This is a part of HTML code from following page following page:
<div>
<div class="sidebar-labeled-information">
<span>
Economic skill:
</span>
<span>
10.646
</span>
</div>
<div class="sidebar-labeled-information">
<span>
Strength:
</span>
<span>
2336
</span>
</div>
<div class="sidebar-labeled-information">
<span>
Location:
</span>
<div>
<a href="region.html?id=454">
Little Karoo
<div class="xflagsSmall xflagsSmall-Argentina">
</div>
</a>
</div>
</div>
<div class="sidebar-labeled-information">
<span>
Citizenship:
</span>
<div>
<div class="xflagsSmall xflagsSmall-Poland">
</div>
<small>
<a href="pendingCitizenshipApplications.html">
change
</a>
</small>
</div>
</div>
</div>
I want to extract region.html?id=454 from it.
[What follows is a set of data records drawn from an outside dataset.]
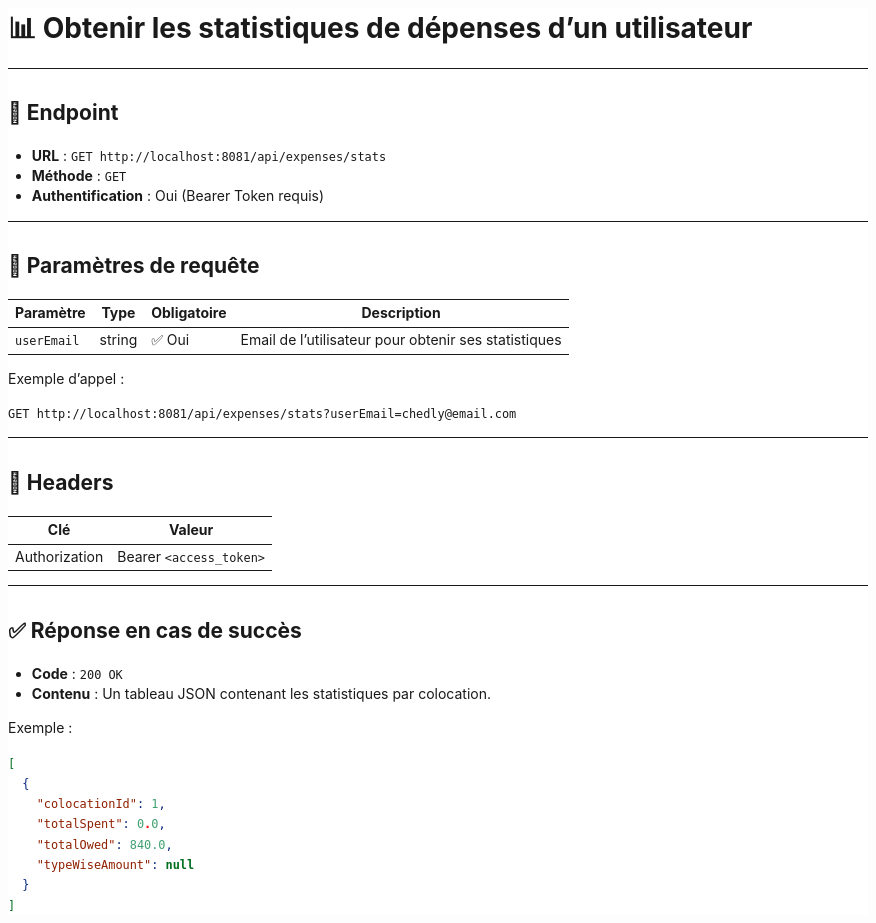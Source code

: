  

# 📊 Obtenir les statistiques de dépenses d’un utilisateur

---

## 🔗 Endpoint

* **URL** : `GET http://localhost:8081/api/expenses/stats`
* **Méthode** : `GET`
* **Authentification** : Oui (Bearer Token requis)

---

## 🔎 Paramètres de requête

| Paramètre   | Type   | Obligatoire | Description                                          |
| ----------- | ------ | ----------- | ---------------------------------------------------- |
| `userEmail` | string | ✅ Oui       | Email de l’utilisateur pour obtenir ses statistiques |

Exemple d’appel :

```
GET http://localhost:8081/api/expenses/stats?userEmail=chedly@email.com
```

---

## 🔐 Headers

| Clé           | Valeur                  |
| ------------- | ----------------------- |
| Authorization | Bearer `<access_token>` |

---

## ✅ Réponse en cas de succès

* **Code** : `200 OK`
* **Contenu** : Un tableau JSON contenant les statistiques par colocation.

Exemple :

```json
[
  {
    "colocationId": 1,
    "totalSpent": 0.0,
    "totalOwed": 840.0,
    "typeWiseAmount": null
  }
]
```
I don't know how to narrow the search down to <a href="region.html?id=454">, since there are a lot of <a href=> tags.
Here is the python code:
session=session()
r = session.get('https://orange.e-sim.org/battle.html?id=5377',headers=headers,verify=False)
soup = BeautifulSoup(r.text, 'html.parser')
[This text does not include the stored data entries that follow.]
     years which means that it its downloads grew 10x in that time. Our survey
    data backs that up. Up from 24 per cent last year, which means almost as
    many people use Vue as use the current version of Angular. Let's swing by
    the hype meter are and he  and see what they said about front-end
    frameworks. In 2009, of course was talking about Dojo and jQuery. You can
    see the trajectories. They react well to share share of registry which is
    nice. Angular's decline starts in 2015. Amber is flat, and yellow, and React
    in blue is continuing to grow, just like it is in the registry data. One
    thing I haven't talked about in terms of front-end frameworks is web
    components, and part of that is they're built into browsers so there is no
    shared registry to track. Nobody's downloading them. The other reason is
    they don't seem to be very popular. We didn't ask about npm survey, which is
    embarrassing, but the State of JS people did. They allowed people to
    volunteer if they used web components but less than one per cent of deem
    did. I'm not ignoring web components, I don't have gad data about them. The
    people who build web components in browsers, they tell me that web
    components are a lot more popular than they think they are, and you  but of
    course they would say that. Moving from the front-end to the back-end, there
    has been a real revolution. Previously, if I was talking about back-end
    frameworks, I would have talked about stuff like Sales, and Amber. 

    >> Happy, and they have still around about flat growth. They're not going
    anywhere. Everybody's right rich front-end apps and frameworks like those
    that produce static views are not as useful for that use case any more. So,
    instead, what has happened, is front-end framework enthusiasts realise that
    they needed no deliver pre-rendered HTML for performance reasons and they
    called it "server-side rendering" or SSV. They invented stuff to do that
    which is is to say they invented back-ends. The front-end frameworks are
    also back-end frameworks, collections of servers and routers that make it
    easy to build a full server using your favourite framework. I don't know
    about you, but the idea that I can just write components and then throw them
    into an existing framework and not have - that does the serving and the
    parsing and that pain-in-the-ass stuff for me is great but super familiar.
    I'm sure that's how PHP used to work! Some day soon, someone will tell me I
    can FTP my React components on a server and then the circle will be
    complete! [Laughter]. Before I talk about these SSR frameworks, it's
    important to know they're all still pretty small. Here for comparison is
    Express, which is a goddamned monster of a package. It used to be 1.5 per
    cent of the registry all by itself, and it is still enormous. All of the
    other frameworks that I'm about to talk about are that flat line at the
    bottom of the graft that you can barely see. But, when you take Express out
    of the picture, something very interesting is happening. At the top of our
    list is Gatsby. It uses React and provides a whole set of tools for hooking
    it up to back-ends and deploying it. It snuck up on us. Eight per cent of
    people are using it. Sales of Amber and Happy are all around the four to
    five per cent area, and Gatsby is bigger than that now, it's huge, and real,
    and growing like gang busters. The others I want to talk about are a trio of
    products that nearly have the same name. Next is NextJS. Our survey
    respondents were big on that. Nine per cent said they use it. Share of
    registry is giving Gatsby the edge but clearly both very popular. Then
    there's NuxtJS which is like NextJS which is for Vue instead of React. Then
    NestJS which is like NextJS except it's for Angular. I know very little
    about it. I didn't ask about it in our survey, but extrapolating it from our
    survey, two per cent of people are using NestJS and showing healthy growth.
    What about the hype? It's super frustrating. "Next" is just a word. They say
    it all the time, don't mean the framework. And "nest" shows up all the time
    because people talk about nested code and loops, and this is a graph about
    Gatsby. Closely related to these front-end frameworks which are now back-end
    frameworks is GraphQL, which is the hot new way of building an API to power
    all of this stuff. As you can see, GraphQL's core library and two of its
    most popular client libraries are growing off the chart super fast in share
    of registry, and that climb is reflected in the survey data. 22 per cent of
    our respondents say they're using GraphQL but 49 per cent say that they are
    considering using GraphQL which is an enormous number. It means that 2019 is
div = soup.find_all('div',attrs={'class':'sidebar-labeled-information'})
And the output of this code is:
[<div class="sidebar-labeled-information" id="levelMission">
<span>Level:</span> <span>15</span>
</div>, <div class="sidebar-labeled-information" id="currRankText">
<span>Rank:</span>
<span>Colonel</span>
</div>, <div class="sidebar-labeled-information">
<span>Economic skill:</span>
<span>10.646</span>
</div>, <div class="sidebar-labeled-information">
<span>Strength:</span>
<span>2336</span>
</div>, <div class="sidebar-labeled-information">
<span>Location:</span>
<div>
<a href="region.html?id=454">Little Karoo<div class="xflagsSmall xflagsSmall-Argentina"></div>
</a>
</div>
</div>, <div class="sidebar-labeled-information">
<span>Citizenship:</span>
<div>
<div class="xflagsSmall xflagsSmall-Poland"></div>
<small>change
</small>
</div>
</div>]
But my desired output is region.html?id=454.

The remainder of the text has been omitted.